24 October 2013.
ISBN: 978-0-349-40058-7
ISBN: 978-0-349-40058-7
Kate Shackleton is summoned at an
early hour by an urgent telephone call, requesting her assistance in finding a
missing person. There is nothing strange in that. Since her husband went
Missing in Action towards the end of the First World War, Kate has made it her
business to hunt for missing people. In fact it has literally become her
business and she now works as a Private Investigator, assisted by Jim Sykes, a
former police officer, and by her housekeeper, the redoubtable Mrs Sugden.

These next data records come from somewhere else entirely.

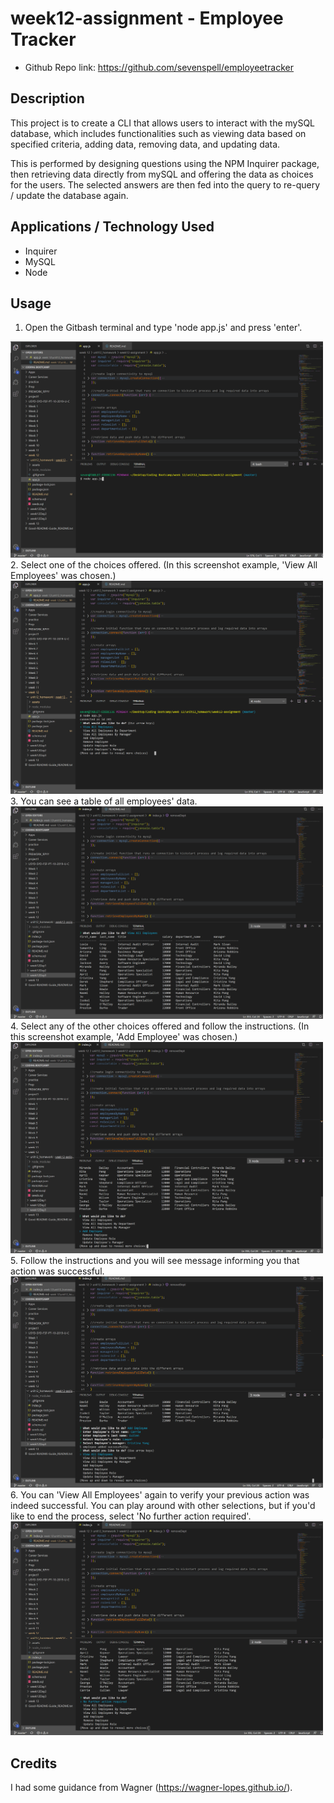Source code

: # week12-assignment - Employee Tracker

+ Github Repo link: https://github.com/sevenspell/employeetracker


## Description 

This project is to create a CLI that allows users to interact with the mySQL database, which includes functionalities such as viewing data based on specified criteria, adding data, removing data, and updating data. 

This is performed by designing questions using the NPM Inquirer package, then retrieving data directly from mySQL and offering the data as choices for the users. The selected answers are then fed into the query to re-query / update the database again.

## Applications / Technology Used
+ Inquirer
+ MySQL
+ Node

## Usage 

1. Open the Gitbash terminal and type 'node app.js' and press 'enter'.
<img src="assets/Screenshot1.png" width= "500" >
2. Select one of the choices offered. (In this screenshot example, 'View All Employees' was chosen.)
<img src="assets/Screenshot2.png" width= "500" >
3. You can see a table of all employees' data.
<img src="assets/Screenshot3.png" width= "500" >
4. Select any of the other choices offered and follow the instructions. (In this screenshot example, 'Add Employee' was chosen.)
<img src="assets/Screenshot4.png" width= "500" >
5. Follow the instructions and you will see message informing you that action was successful.
<img src="assets/Screenshot5.png" width= "500" >
6. You can 'View All Employees' again to verify your previous action was indeed successful. You can play around with other selections, but if you'd like to end the process, select 'No further action required'.
<img src="assets/Screenshot6.png" width= "500" >


## Credits
I had some guidance from Wagner (https://wagner-lopes.github.io/).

However, this summons is different to Kate's usual cases. She is being employed
by the British Government to find an Indian Prince, who has disappeared whilst
hunting on the immense, Yorkshire estates of
the Duke of Devonshire, the Colonial Secretary. Even if Prince Narayan Halkwaer
has met with an unfortunate accident, the political repercussions could be
immense. It is swiftly obvious that the India Office, in the person of her
cousin, James, are not employing Kate simply because of her efficiency and
discretion but also because they hope she will be able to deal with the
prince's mistress, the beautiful, working class, Lydia Metcalfe, daughter of a
local, Yorkshire farmer, whom Narayan had met when she was a dancer at the
Folies Bergere. Lydia has
accompanied Narayan to Yorkshire, and, as she
is not accepted by the aristocratic families who would usually entertain the
prince, they are staying at a local hotel. Narayan already has a high-born
Indian wife and three children, but, in his religion, he can have more than one
wife and has announced his intention of marrying Lydia.
On the Duke's estate an
efficient search is already in progress, but the first body discovered is not
that of Narayan. It is that of a young groom who had accompanied Narayan on an
earlier hunt. On this previous occasion Narayan had shot a white doe and some
superstitious villagers feel that this is divine retribution.
When Kate finds Narayan,
lying in woodland, shot through the heart, she sees many signs that his body
has been placed there, after the search-party had moved on and that this is not
where he died. Kate was a nurse in the VAD in the Great War and she overcomes
her instinctive repulsion and photographs the body to aid the Coroner. However,
to her anger and frustration, it soon becomes clear that the Government is
determined to whitewash the whole affair and the verdict is brought in that
Narayan (a superb rider and an experienced huntsman) had been careless enough
to ride with his loaded rifle ready for use, and that his death was an
accident. Kate's photographs are ignored and the negatives removed, without her
permission, from the hotel safe. To make matters worse, Narayan's valet has destroyed
much of the evidence as part of the death rituals.
Furious at this cover-up
and with herself for having allowed it to happen, Kate, with the help of Jim
Sykes and Mrs Sugden, decides to discover the truth. She finds herself
experiencing understanding and sympathy for the two very different women in
Narayan's life: Lydia Metcalfe and Indira, Narayan's beautiful, cultured wife,
the mother of his three children, who commissions Kate to discover the truth
and to retrieve the famous dubte suraj ki charmak, the wonderful sunset
diamond, that disappeared around the time of Narayan's death. However, as Kate
unravels the tangled web of lies to discover the truth, she realises that far
more than the recovery of a diamond is at stake. Unless she can avert the
tragedy, another innocent life will be lost.
Kate Shackleton is a
wonderful heroine. Her quiet courage and determination to discover the truth
makes her very likeable, especially as this is tempered by her self-deprecating
sense of humour. There is a brilliant description of Kate, dressed in borrowed,
shabby clothes, having survived an ordeal by fire and water, entering the ducal
dining room:
'In my ill-fitting clothes, still wet from my wade in the Wharfe, I smelled
of river water, burning timber and thatch, and sodden tweed. My feet squelched.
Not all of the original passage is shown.